Cleaning down surfaces is easy enough, but what about those un-get-at-able places? Behind the drippy pipes and in the damp around sinks and basins? Or in the cracks between tiles, where even a good go with a toothbrush won’t reach?
Impossible to get to when your target is less than 2 microns across.
So that’s the air space – and all the cracks – that those totally thorough deep cleans have missed. No wonder so many hospitals are having a problem. And all of us at home too, a fungus isn’t picky.
OK, so press the button. Make the problem go away.
The one that says “Start” on the front panel of a Hypersteriliser machine.
After a delay to give yourself time to get clear, a super-fine mist of ionised hydrogen peroxide takes to the air, spreading in all directions.

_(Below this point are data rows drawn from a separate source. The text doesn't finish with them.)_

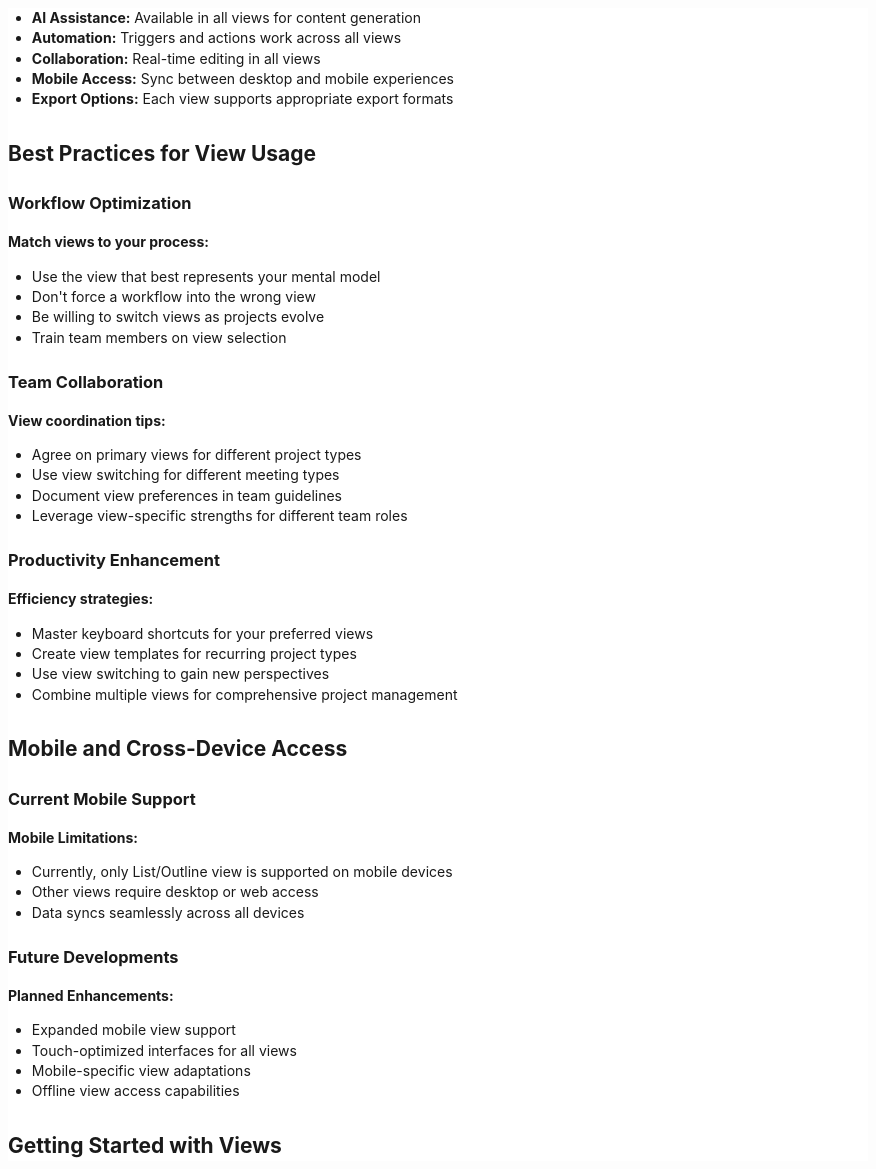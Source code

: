 - **AI Assistance:** Available in all views for content generation
- **Automation:** Triggers and actions work across all views
- **Collaboration:** Real-time editing in all views
- **Mobile Access:** Sync between desktop and mobile experiences
- **Export Options:** Each view supports appropriate export formats

## Best Practices for View Usage

### Workflow Optimization

**Match views to your process:**
- Use the view that best represents your mental model
- Don't force a workflow into the wrong view
- Be willing to switch views as projects evolve
- Train team members on view selection

### Team Collaboration

**View coordination tips:**
- Agree on primary views for different project types
- Use view switching for different meeting types
- Document view preferences in team guidelines
- Leverage view-specific strengths for different team roles

### Productivity Enhancement

**Efficiency strategies:**
- Master keyboard shortcuts for your preferred views
- Create view templates for recurring project types
- Use view switching to gain new perspectives
- Combine multiple views for comprehensive project management

## Mobile and Cross-Device Access

### Current Mobile Support

**Mobile Limitations:**
- Currently, only List/Outline view is supported on mobile devices
- Other views require desktop or web access
- Data syncs seamlessly across all devices

### Future Developments

**Planned Enhancements:**
- Expanded mobile view support
- Touch-optimized interfaces for all views
- Mobile-specific view adaptations
- Offline view access capabilities

## Getting Started with Views
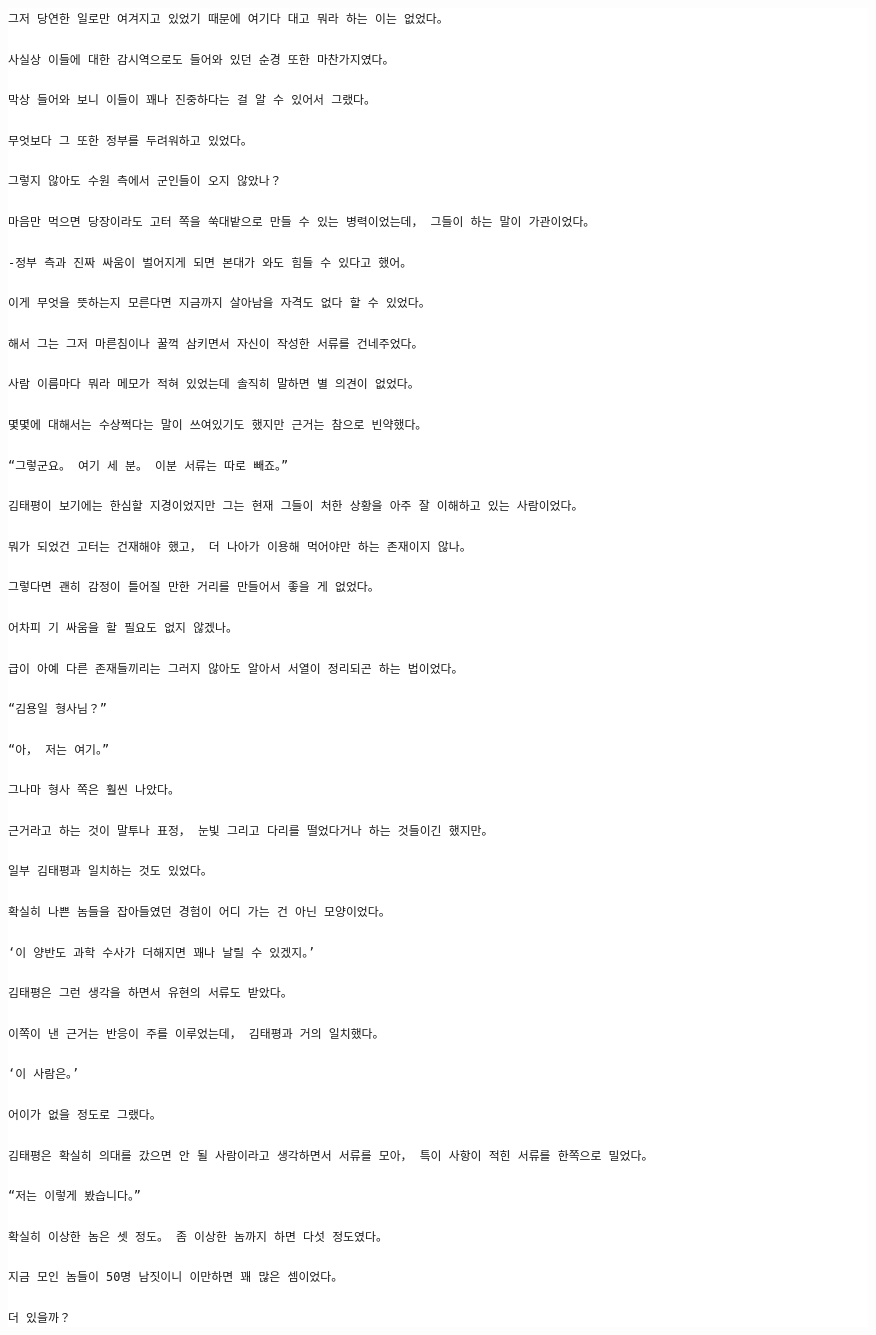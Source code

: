 	그저 당연한 일로만 여겨지고 있었기 때문에 여기다 대고 뭐라 하는 이는 없었다。

	사실상 이들에 대한 감시역으로도 들어와 있던 순경 또한 마찬가지였다。

	막상 들어와 보니 이들이 꽤나 진중하다는 걸 알 수 있어서 그랬다。

	무엇보다 그 또한 정부를 두려워하고 있었다。

	그렇지 않아도 수원 측에서 군인들이 오지 않았나？

	마음만 먹으면 당장이라도 고터 쪽을 쑥대밭으로 만들 수 있는 병력이었는데， 그들이 하는 말이 가관이었다。

	-정부 측과 진짜 싸움이 벌어지게 되면 본대가 와도 힘들 수 있다고 했어。

	이게 무엇을 뜻하는지 모른다면 지금까지 살아남을 자격도 없다 할 수 있었다。

	해서 그는 그저 마른침이나 꿀꺽 삼키면서 자신이 작성한 서류를 건네주었다。

	사람 이름마다 뭐라 메모가 적혀 있었는데 솔직히 말하면 별 의견이 없었다。

	몇몇에 대해서는 수상쩍다는 말이 쓰여있기도 했지만 근거는 참으로 빈약했다。

	“그렇군요。 여기 세 분。 이분 서류는 따로 빼죠。”

	김태평이 보기에는 한심할 지경이었지만 그는 현재 그들이 처한 상황을 아주 잘 이해하고 있는 사람이었다。

	뭐가 되었건 고터는 건재해야 했고， 더 나아가 이용해 먹어야만 하는 존재이지 않나。

	그렇다면 괜히 감정이 틀어질 만한 거리를 만들어서 좋을 게 없었다。

	어차피 기 싸움을 할 필요도 없지 않겠나。

	급이 아예 다른 존재들끼리는 그러지 않아도 알아서 서열이 정리되곤 하는 법이었다。

	“김용일 형사님？”

	“아， 저는 여기。”

	그나마 형사 쪽은 훨씬 나았다。

	근거라고 하는 것이 말투나 표정， 눈빛 그리고 다리를 떨었다거나 하는 것들이긴 했지만。

	일부 김태평과 일치하는 것도 있었다。

	확실히 나쁜 놈들을 잡아들였던 경험이 어디 가는 건 아닌 모양이었다。

	‘이 양반도 과학 수사가 더해지면 꽤나 날릴 수 있겠지。’

	김태평은 그런 생각을 하면서 유현의 서류도 받았다。

	이쪽이 낸 근거는 반응이 주를 이루었는데， 김태평과 거의 일치했다。

	‘이 사람은。’

	어이가 없을 정도로 그랬다。

	김태평은 확실히 의대를 갔으면 안 될 사람이라고 생각하면서 서류를 모아， 특이 사항이 적힌 서류를 한쪽으로 밀었다。

	“저는 이렇게 봤습니다。”

	확실히 이상한 놈은 셋 정도。 좀 이상한 놈까지 하면 다섯 정도였다。

	지금 모인 놈들이 50명 남짓이니 이만하면 꽤 많은 셈이었다。

	더 있을까？
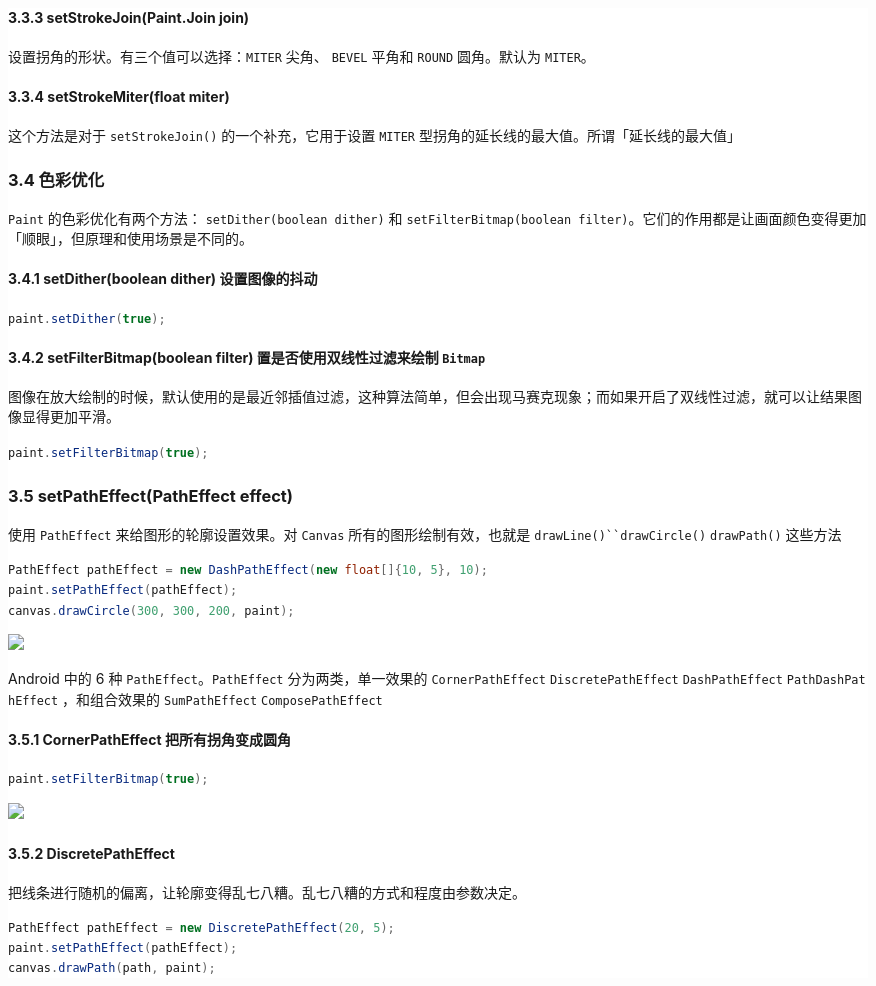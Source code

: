   #### 3.3.3 setStrokeJoin(Paint.Join join)

  设置拐角的形状。有三个值可以选择：`MITER` 尖角、 `BEVEL` 平角和 `ROUND` 圆角。默认为 `MITER`。

  #### 3.3.4 setStrokeMiter(float miter)

  这个方法是对于 `setStrokeJoin()` 的一个补充，它用于设置 `MITER` 型拐角的延长线的最大值。所谓「延长线的最大值」

  ### 3.4 色彩优化

  `Paint` 的色彩优化有两个方法： `setDither(boolean dither)` 和 `setFilterBitmap(boolean filter)`。它们的作用都是让画面颜色变得更加「顺眼」，但原理和使用场景是不同的。

  #### 3.4.1 setDither(boolean dither) 设置图像的抖动

  ```Java
  paint.setDither(true);  
  ```

  #### 3.4.2 setFilterBitmap(boolean filter) 置是否使用双线性过滤来绘制 `Bitmap`

  图像在放大绘制的时候，默认使用的是最近邻插值过滤，这种算法简单，但会出现马赛克现象；而如果开启了双线性过滤，就可以让结果图像显得更加平滑。

  ```Java
  paint.setFilterBitmap(true);  
  ```

  ### 3.5 setPathEffect(PathEffect effect)

  使用 `PathEffect` 来给图形的轮廓设置效果。对 `Canvas` 所有的图形绘制有效，也就是 `drawLine()``drawCircle()` `drawPath()` 这些方法

  ```java
  PathEffect pathEffect = new DashPathEffect(new float[]{10, 5}, 10);  
  paint.setPathEffect(pathEffect);
  canvas.drawCircle(300, 300, 200, paint); 
  ```

  ![](https://ws4.sinaimg.cn/large/006tNc79ly1fig7diyn5jj308h089mx5.jpg)

  Android 中的 6 种 `PathEffect`。`PathEffect` 分为两类，单一效果的 `CornerPathEffect` `DiscretePathEffect` `DashPathEffect` `PathDashPathEffect` ，和组合效果的 `SumPathEffect` `ComposePathEffect`

#### 3.5.1 CornerPathEffect   把所有拐角变成圆角

```JAVA
paint.setFilterBitmap(true);  
```

![](https://ws1.sinaimg.cn/large/006tNc79ly1fig7dobrizj30iv0agt8z.jpg)

#### 3.5.2 DiscretePathEffect

把线条进行随机的偏离，让轮廓变得乱七八糟。乱七八糟的方式和程度由参数决定。

```JAVA
PathEffect pathEffect = new DiscretePathEffect(20, 5);  
paint.setPathEffect(pathEffect);
canvas.drawPath(path, paint); 
```
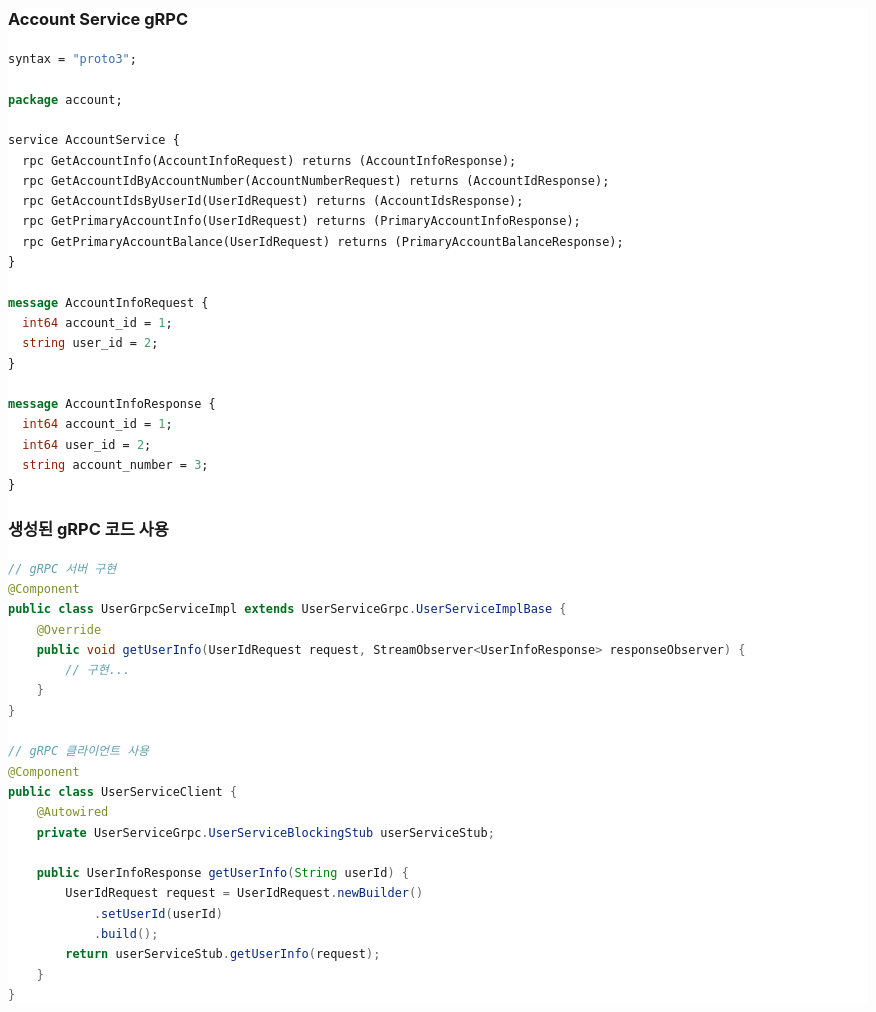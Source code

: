 ### Account Service gRPC

```protobuf
syntax = "proto3";

package account;

service AccountService {
  rpc GetAccountInfo(AccountInfoRequest) returns (AccountInfoResponse);
  rpc GetAccountIdByAccountNumber(AccountNumberRequest) returns (AccountIdResponse);
  rpc GetAccountIdsByUserId(UserIdRequest) returns (AccountIdsResponse);
  rpc GetPrimaryAccountInfo(UserIdRequest) returns (PrimaryAccountInfoResponse);
  rpc GetPrimaryAccountBalance(UserIdRequest) returns (PrimaryAccountBalanceResponse);
}

message AccountInfoRequest {
  int64 account_id = 1;
  string user_id = 2;
}

message AccountInfoResponse {
  int64 account_id = 1;
  int64 user_id = 2;
  string account_number = 3;
}
```

### 생성된 gRPC 코드 사용

```java
// gRPC 서버 구현
@Component
public class UserGrpcServiceImpl extends UserServiceGrpc.UserServiceImplBase {
    @Override
    public void getUserInfo(UserIdRequest request, StreamObserver<UserInfoResponse> responseObserver) {
        // 구현...
    }
}

// gRPC 클라이언트 사용
@Component
public class UserServiceClient {
    @Autowired
    private UserServiceGrpc.UserServiceBlockingStub userServiceStub;
    
    public UserInfoResponse getUserInfo(String userId) {
        UserIdRequest request = UserIdRequest.newBuilder()
            .setUserId(userId)
            .build();
        return userServiceStub.getUserInfo(request);
    }
}
```
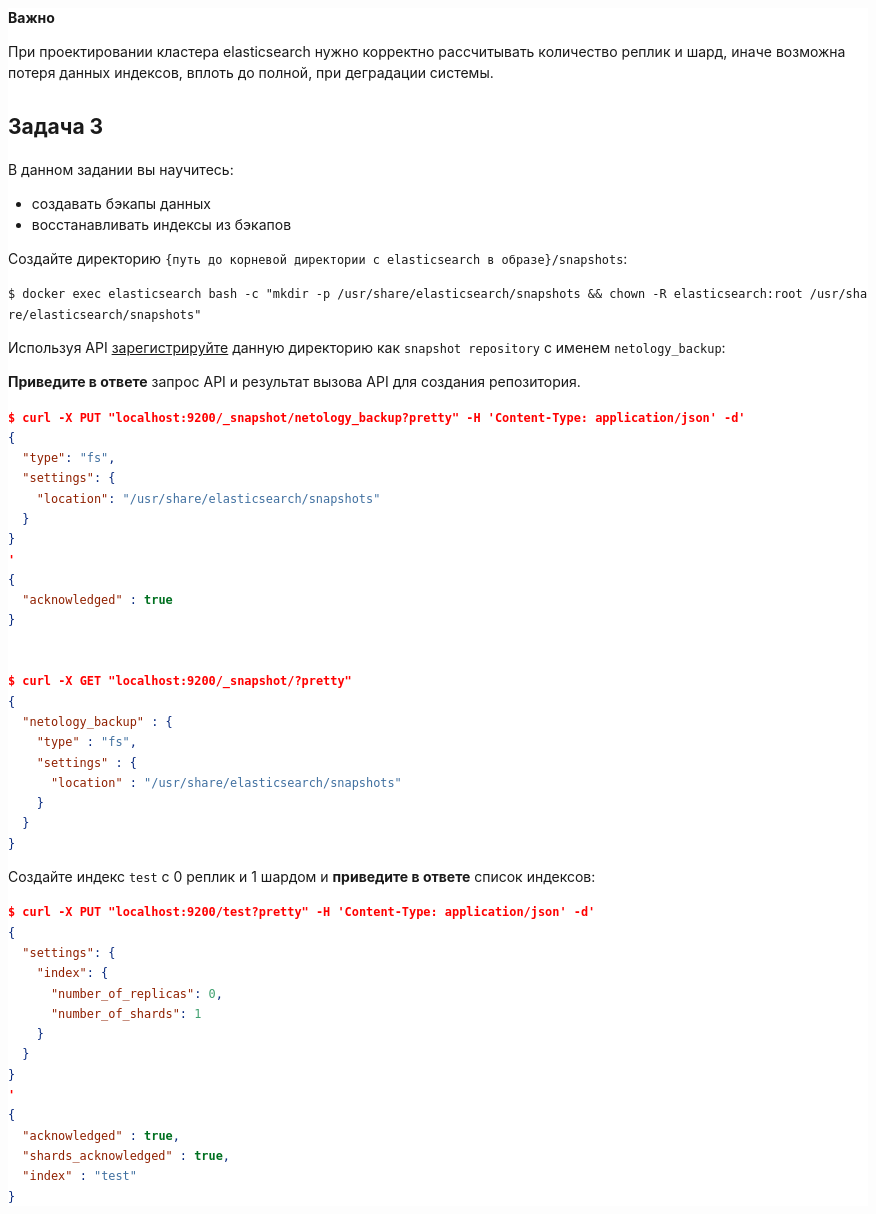 **Важно**

При проектировании кластера elasticsearch нужно корректно рассчитывать количество реплик и шард,
иначе возможна потеря данных индексов, вплоть до полной, при деградации системы.

## Задача 3

В данном задании вы научитесь:
- создавать бэкапы данных
- восстанавливать индексы из бэкапов

Создайте директорию `{путь до корневой директории с elasticsearch в образе}/snapshots`:

```shell
$ docker exec elasticsearch bash -c "mkdir -p /usr/share/elasticsearch/snapshots && chown -R elasticsearch:root /usr/share/elasticsearch/snapshots"
```

Используя API [зарегистрируйте](https://www.elastic.co/guide/en/elasticsearch/reference/current/snapshots-register-repository.html#snapshots-register-repository) 
данную директорию как `snapshot repository` c именем `netology_backup`:

**Приведите в ответе** запрос API и результат вызова API для создания репозитория.

```json
$ curl -X PUT "localhost:9200/_snapshot/netology_backup?pretty" -H 'Content-Type: application/json' -d'
{
  "type": "fs",
  "settings": {
    "location": "/usr/share/elasticsearch/snapshots"
  }
}
'
{
  "acknowledged" : true
}


$ curl -X GET "localhost:9200/_snapshot/?pretty"
{
  "netology_backup" : {
    "type" : "fs",
    "settings" : {
      "location" : "/usr/share/elasticsearch/snapshots"
    }
  }
}
```

Создайте индекс `test` с 0 реплик и 1 шардом и **приведите в ответе** список индексов:

```json
$ curl -X PUT "localhost:9200/test?pretty" -H 'Content-Type: application/json' -d'
{
  "settings": {
    "index": {
      "number_of_replicas": 0,
      "number_of_shards": 1
    }
  }
}
'
{
  "acknowledged" : true,
  "shards_acknowledged" : true,
  "index" : "test"
}
```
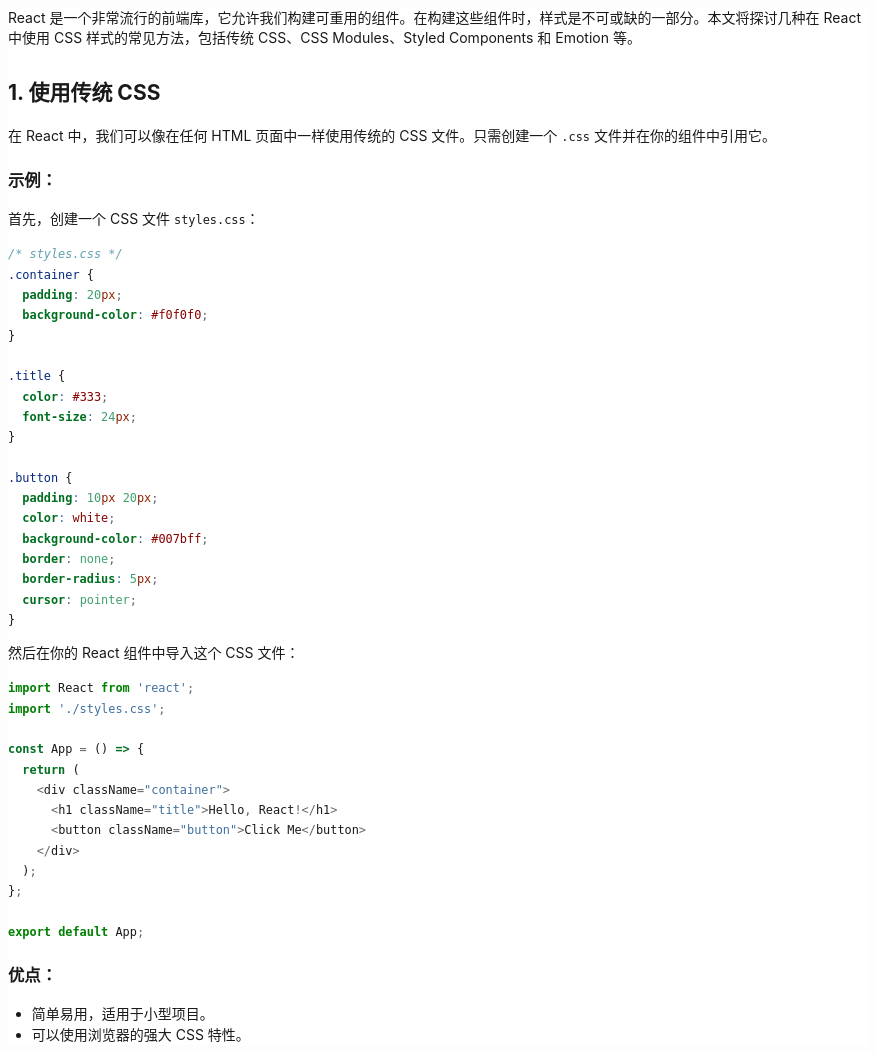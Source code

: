 
React 是一个非常流行的前端库，它允许我们构建可重用的组件。在构建这些组件时，样式是不可或缺的一部分。本文将探讨几种在 React 中使用 CSS 样式的常见方法，包括传统 CSS、CSS Modules、Styled Components 和 Emotion 等。

## 1. 使用传统 CSS

在 React 中，我们可以像在任何 HTML 页面中一样使用传统的 CSS 文件。只需创建一个 `.css` 文件并在你的组件中引用它。

### 示例：

首先，创建一个 CSS 文件 `styles.css`：

```css
/* styles.css */
.container {
  padding: 20px;
  background-color: #f0f0f0;
}

.title {
  color: #333;
  font-size: 24px;
}

.button {
  padding: 10px 20px;
  color: white;
  background-color: #007bff;
  border: none;
  border-radius: 5px;
  cursor: pointer;
}
```

然后在你的 React 组件中导入这个 CSS 文件：

```javascript
import React from 'react';
import './styles.css';

const App = () => {
  return (
    <div className="container">
      <h1 className="title">Hello, React!</h1>
      <button className="button">Click Me</button>
    </div>
  );
};

export default App;
```

### 优点：
- 简单易用，适用于小型项目。
- 可以使用浏览器的强大 CSS 特性。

Mist, right? So it fills the air, super-small particles of hydrogen peroxide lighter than any microbe. And ionised too. Made more potent by changing into a plasma – thousands of times more powerful with the release of other antimicrobials.
So it does two things.
Rush and grab
One, its electrostatically-charged particles actively seek to escape from each other, forcibly dispersing themselves away as far as they can get. Through the air and deep into cracks – less than 2 microns in width.
Two, that same electrostatic charge actively reaches out and grabs oppositely-charged microbes. Bacteria, viruses, fungi – they all get clamped in a death-grip and ripped apart by oxygen atoms.
Two seconds contact time is all it needs – but 40 minutes is the time usually set on the machine. More than enough to generate, disperse, locate and terminate everything in an average-sized room.
Safe, sterile and secure
Result, the place is sterile. Through the air, on every surface – under, behind and on top of every object.
No germs anywhere – INCLUDING candida auris.
Which is how come you can breathe easy.
No chance of any infection – not even coughs and sniffles.
That Japanese fungus is gone with our best ninja yell.